#### ACTION ITEM:
Check each line below for the word "least". How many have it? Answer with the number only.

══════════════════════════════

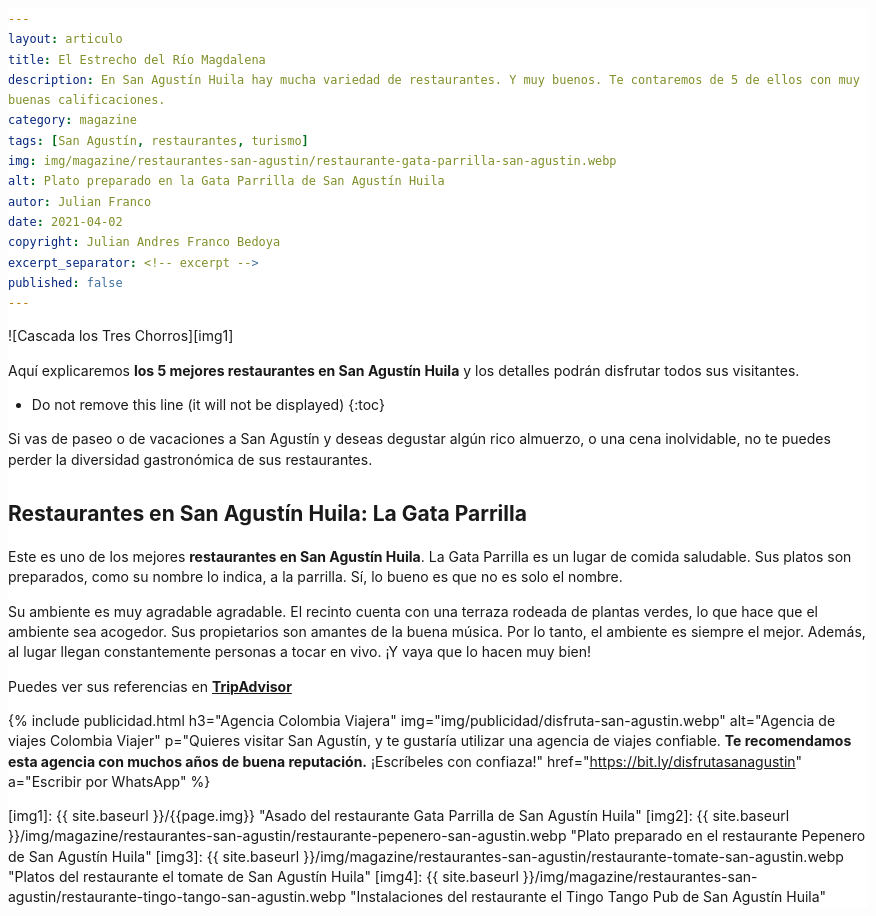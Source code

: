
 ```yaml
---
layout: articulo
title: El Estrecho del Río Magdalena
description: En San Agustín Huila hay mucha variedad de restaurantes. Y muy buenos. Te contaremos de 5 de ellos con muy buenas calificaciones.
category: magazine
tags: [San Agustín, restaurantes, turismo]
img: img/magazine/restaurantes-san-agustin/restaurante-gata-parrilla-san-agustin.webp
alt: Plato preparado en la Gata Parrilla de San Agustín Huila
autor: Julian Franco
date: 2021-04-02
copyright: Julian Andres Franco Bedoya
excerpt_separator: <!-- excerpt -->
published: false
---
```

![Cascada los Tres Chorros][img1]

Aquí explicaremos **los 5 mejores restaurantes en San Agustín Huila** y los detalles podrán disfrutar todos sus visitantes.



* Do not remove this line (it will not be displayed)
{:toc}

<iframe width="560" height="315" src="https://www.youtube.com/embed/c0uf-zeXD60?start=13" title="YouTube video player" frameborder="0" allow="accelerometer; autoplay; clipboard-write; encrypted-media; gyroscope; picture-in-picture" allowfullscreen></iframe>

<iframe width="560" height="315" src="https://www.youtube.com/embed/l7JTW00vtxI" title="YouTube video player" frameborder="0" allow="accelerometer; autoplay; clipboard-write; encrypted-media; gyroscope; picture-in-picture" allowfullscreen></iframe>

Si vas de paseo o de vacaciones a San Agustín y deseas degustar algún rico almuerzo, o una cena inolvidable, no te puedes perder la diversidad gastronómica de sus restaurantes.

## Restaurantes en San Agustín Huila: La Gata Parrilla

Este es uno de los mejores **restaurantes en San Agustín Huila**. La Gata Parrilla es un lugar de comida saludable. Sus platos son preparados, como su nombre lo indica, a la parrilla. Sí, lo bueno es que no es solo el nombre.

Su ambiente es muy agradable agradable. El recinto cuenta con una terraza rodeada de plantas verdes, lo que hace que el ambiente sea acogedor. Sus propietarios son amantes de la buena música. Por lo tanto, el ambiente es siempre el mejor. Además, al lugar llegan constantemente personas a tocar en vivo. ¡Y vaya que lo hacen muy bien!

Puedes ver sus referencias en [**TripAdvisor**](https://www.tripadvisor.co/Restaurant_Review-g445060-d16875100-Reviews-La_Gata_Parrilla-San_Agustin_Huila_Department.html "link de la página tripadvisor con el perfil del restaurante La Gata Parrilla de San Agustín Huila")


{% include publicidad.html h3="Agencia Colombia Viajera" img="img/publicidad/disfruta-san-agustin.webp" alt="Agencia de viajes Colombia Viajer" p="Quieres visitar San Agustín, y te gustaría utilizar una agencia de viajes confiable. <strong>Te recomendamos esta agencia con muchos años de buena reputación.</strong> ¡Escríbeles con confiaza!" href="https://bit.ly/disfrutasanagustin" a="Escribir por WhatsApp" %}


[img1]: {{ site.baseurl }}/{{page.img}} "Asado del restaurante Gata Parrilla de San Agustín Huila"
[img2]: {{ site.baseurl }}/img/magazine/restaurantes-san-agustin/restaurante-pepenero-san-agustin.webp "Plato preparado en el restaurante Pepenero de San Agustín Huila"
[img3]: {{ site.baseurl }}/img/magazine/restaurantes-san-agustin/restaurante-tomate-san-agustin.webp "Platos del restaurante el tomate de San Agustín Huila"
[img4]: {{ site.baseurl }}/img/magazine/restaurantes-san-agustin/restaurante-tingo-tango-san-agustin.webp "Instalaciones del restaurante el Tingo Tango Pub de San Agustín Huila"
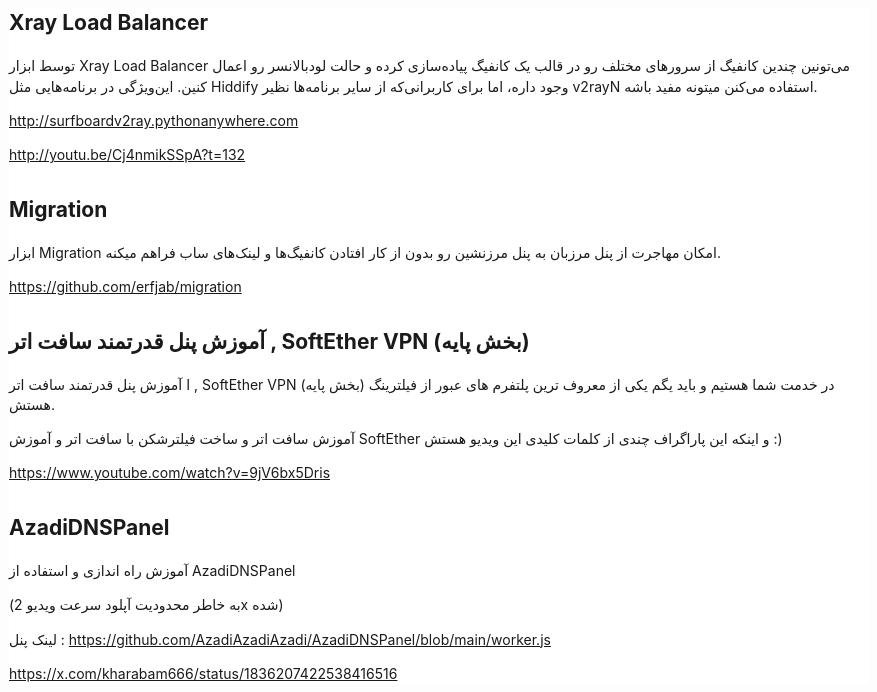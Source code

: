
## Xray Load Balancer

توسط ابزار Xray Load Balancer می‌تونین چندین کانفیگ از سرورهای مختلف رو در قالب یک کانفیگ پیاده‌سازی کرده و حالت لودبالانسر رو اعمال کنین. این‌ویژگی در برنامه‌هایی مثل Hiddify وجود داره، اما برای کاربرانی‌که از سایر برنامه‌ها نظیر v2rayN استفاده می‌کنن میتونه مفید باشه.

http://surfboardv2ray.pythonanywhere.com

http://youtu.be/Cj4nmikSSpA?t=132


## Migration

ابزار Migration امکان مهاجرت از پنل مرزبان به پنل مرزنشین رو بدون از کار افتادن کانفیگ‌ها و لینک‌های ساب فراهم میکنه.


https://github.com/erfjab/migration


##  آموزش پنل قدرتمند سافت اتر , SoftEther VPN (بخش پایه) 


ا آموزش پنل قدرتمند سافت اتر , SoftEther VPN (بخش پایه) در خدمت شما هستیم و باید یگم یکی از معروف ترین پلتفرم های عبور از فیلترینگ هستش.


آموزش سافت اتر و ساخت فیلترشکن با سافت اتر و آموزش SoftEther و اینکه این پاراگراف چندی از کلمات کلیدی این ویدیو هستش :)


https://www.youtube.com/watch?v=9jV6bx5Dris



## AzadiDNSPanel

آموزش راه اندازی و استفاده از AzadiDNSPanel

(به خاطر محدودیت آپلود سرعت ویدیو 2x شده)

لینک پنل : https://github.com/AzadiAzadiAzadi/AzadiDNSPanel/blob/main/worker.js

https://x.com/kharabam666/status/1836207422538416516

══════════════════════════════

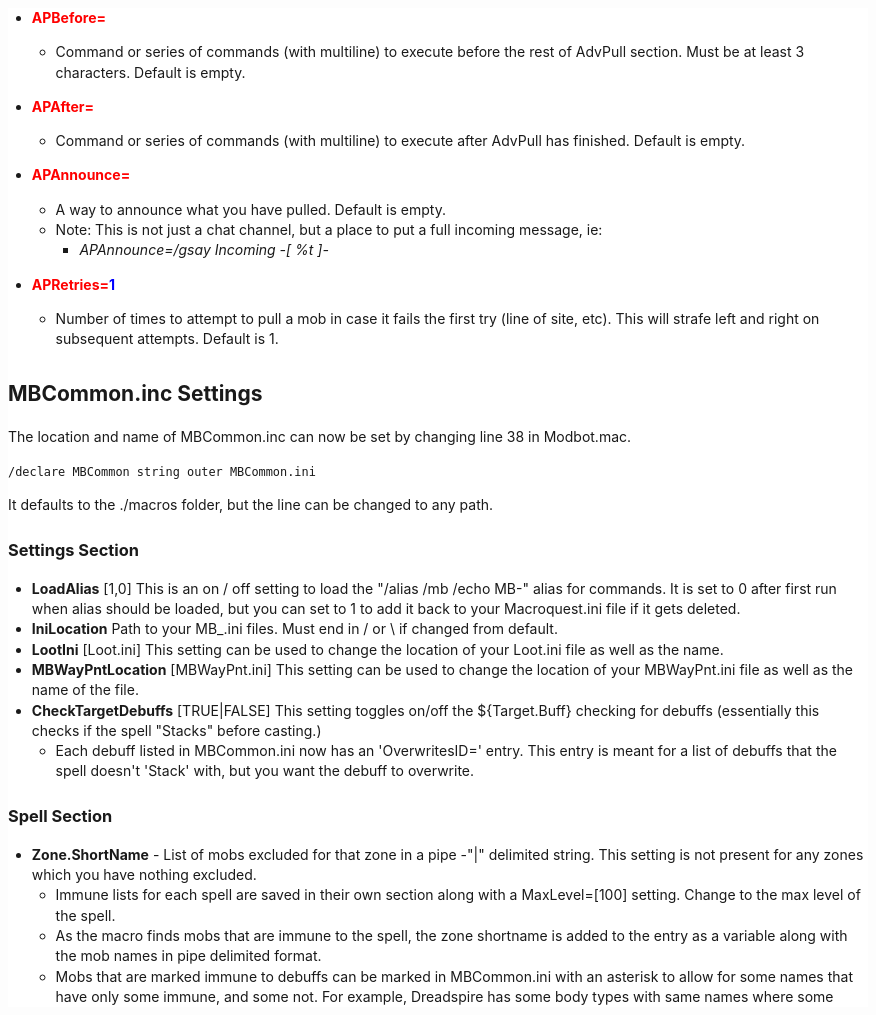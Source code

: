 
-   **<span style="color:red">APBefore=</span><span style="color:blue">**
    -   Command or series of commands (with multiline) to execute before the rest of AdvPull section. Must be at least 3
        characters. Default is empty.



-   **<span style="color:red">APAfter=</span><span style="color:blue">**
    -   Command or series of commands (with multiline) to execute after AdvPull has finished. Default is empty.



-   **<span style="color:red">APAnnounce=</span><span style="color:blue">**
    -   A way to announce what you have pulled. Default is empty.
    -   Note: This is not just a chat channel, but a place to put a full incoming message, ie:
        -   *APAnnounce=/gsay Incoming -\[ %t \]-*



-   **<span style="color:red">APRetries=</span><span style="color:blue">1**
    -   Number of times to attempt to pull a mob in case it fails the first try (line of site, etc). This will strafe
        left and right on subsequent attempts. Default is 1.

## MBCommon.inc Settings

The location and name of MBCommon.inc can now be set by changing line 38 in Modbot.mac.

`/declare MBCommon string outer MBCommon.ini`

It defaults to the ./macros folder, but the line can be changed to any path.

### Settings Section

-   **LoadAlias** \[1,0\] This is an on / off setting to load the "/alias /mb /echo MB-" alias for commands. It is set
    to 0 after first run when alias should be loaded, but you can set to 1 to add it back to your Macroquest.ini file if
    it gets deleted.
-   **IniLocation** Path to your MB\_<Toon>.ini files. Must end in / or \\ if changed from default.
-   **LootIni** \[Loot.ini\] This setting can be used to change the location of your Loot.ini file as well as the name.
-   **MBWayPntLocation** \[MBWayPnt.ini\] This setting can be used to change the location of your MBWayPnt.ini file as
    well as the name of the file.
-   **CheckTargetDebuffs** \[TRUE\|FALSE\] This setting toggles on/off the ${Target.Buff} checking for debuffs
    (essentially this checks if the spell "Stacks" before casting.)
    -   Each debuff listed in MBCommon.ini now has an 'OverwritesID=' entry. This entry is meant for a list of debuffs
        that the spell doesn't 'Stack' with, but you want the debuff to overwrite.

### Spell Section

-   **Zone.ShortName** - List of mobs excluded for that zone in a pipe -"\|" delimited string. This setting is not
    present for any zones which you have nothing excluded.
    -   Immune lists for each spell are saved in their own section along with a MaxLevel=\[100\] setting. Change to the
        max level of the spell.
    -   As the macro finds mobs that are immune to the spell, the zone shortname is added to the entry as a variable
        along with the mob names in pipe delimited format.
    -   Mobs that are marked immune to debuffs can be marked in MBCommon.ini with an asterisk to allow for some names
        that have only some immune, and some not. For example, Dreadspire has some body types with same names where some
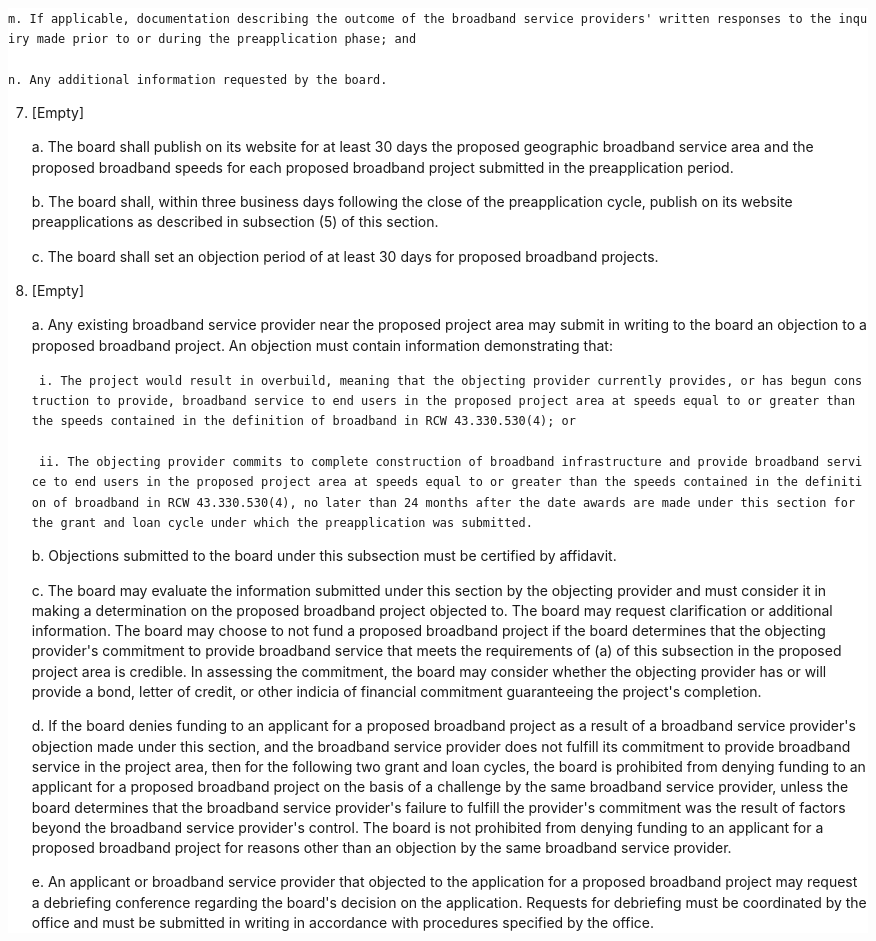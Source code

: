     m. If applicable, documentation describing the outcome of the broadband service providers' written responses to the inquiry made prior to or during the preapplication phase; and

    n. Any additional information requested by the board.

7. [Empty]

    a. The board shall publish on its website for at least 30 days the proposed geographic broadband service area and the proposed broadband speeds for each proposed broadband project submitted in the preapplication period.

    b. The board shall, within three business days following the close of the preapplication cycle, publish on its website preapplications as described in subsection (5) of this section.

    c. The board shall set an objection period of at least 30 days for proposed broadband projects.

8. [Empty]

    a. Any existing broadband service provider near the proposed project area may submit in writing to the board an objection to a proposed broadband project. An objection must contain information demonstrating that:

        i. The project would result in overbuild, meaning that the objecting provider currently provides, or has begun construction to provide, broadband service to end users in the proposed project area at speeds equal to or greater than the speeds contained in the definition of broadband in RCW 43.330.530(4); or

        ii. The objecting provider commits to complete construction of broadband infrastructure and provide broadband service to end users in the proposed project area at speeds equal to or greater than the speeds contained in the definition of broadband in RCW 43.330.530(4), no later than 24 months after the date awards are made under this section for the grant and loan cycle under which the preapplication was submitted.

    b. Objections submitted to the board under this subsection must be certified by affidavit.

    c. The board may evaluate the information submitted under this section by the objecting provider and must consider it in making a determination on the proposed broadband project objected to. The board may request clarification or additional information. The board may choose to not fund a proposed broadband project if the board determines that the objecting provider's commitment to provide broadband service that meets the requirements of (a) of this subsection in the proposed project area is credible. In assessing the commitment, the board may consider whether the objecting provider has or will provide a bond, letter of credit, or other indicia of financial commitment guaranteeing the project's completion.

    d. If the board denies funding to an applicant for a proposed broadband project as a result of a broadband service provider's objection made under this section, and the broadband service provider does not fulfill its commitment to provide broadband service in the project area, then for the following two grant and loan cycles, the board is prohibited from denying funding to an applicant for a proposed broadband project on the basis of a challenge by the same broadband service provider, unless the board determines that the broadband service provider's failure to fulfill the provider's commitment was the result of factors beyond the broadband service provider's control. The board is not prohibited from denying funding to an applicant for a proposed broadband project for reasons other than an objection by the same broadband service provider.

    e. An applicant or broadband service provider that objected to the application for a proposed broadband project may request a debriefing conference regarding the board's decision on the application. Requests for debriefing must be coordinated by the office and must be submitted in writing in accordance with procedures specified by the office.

══════════════════════════════

#### YOUR SOLUTION:
3